> Task prompt: In the entries below, how many lines include "term"? Reply with the number and nothing more.

[Stored data]
=== Begin Enclosure ===

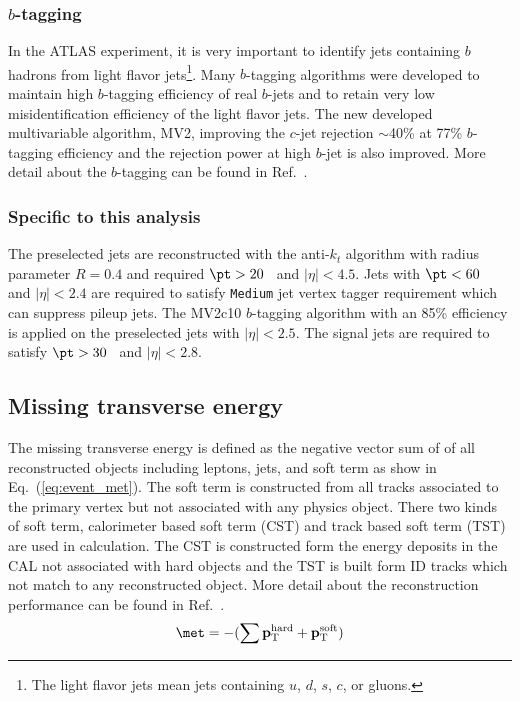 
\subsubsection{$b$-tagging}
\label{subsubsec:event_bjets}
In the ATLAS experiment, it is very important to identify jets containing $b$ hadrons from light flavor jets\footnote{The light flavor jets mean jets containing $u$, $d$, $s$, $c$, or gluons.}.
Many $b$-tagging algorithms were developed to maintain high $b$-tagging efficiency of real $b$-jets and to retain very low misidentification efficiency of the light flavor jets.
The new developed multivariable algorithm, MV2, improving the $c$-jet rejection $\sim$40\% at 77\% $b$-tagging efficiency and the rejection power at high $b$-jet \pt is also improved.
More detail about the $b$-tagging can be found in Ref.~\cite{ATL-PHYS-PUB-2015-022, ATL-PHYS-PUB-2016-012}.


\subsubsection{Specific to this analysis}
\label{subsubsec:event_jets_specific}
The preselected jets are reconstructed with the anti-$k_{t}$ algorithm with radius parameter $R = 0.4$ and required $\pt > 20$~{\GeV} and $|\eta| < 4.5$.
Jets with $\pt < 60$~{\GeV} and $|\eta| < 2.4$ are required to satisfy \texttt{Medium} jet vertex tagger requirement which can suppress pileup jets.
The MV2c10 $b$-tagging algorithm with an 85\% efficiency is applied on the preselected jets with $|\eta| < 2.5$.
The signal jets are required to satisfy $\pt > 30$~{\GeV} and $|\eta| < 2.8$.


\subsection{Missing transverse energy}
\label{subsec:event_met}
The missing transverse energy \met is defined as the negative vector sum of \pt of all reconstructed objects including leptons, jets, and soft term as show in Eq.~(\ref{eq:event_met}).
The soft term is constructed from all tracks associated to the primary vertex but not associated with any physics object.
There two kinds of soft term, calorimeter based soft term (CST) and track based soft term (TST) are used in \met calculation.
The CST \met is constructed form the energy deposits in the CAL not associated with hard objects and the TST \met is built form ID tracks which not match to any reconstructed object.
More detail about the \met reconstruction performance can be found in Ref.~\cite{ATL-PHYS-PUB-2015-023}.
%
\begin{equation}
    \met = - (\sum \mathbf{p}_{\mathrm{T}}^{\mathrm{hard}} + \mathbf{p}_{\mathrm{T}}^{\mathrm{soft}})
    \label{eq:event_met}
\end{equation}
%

=== End Enclosure ===

> Response box: 3